(Pictures paired with source code)
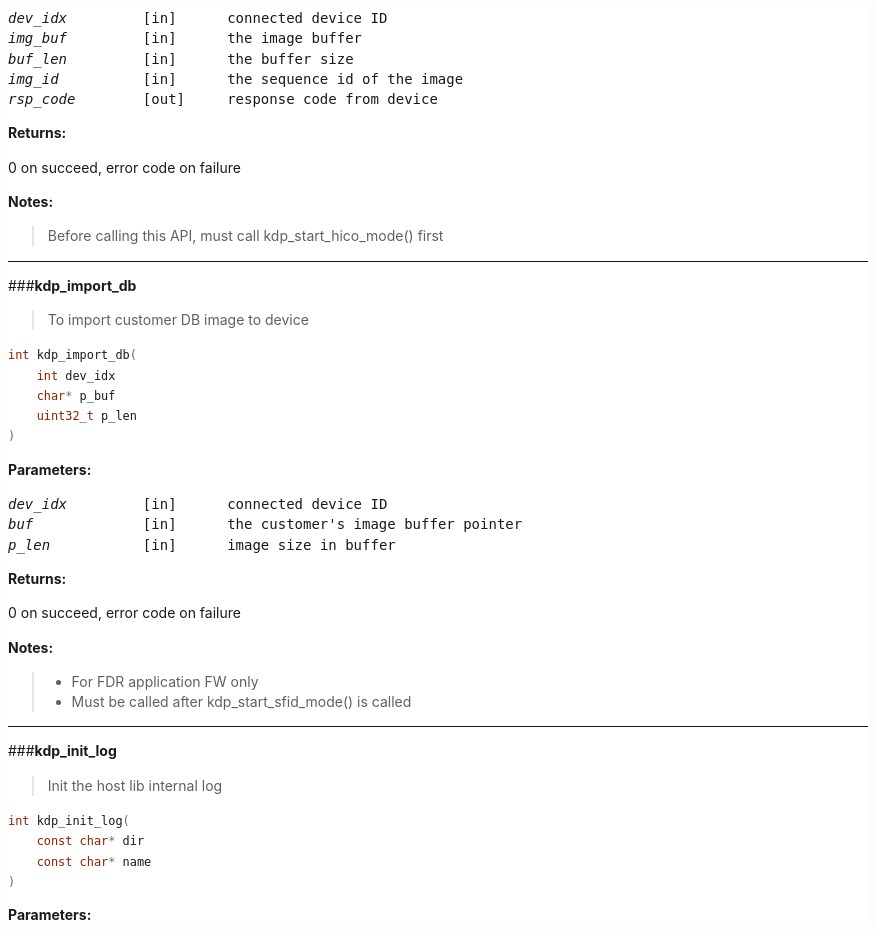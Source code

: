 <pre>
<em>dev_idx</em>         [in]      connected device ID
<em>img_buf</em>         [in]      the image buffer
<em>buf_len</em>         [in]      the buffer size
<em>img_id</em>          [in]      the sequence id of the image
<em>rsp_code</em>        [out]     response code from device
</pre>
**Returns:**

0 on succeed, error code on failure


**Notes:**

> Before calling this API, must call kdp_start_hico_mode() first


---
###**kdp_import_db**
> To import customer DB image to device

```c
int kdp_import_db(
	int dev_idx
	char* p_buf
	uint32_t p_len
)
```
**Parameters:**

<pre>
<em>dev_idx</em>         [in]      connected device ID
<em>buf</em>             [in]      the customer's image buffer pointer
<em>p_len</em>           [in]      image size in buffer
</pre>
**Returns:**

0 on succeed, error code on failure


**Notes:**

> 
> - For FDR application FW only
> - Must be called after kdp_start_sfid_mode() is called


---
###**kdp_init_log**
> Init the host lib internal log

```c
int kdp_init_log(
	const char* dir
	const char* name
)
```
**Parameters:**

REQUIRED ACTION:
The whole of the data needs to be copied word for word, though not its pictures.

REPLY TO THE EXERCISE:
Source code

: <pre>
<em>dev_idx</em>         [in]      connected device ID
<em>img_buf</em>         [in]      the image buffer
<em>buf_len</em>         [in]      the buffer size
<em>img_id</em>          [in]      the sequence id of the image
<em>rsp_code</em>        [out]     response code from device
</pre>
**Returns:**

0 on succeed, error code on failure


**Notes:**

> Before calling this API, must call kdp_start_hico_mode() first


---
###**kdp_import_db**
> To import customer DB image to device

```c
int kdp_import_db(
	int dev_idx
	char* p_buf
	uint32_t p_len
)
```
**Parameters:**

<pre>
<em>dev_idx</em>         [in]      connected device ID
<em>buf</em>             [in]      the customer's image buffer pointer
<em>p_len</em>           [in]      image size in buffer
</pre>
**Returns:**

0 on succeed, error code on failure


**Notes:**

> 
> - For FDR application FW only
> - Must be called after kdp_start_sfid_mode() is called


---
###**kdp_init_log**
> Init the host lib internal log

```c
int kdp_init_log(
	const char* dir
	const char* name
)
```
**Parameters:**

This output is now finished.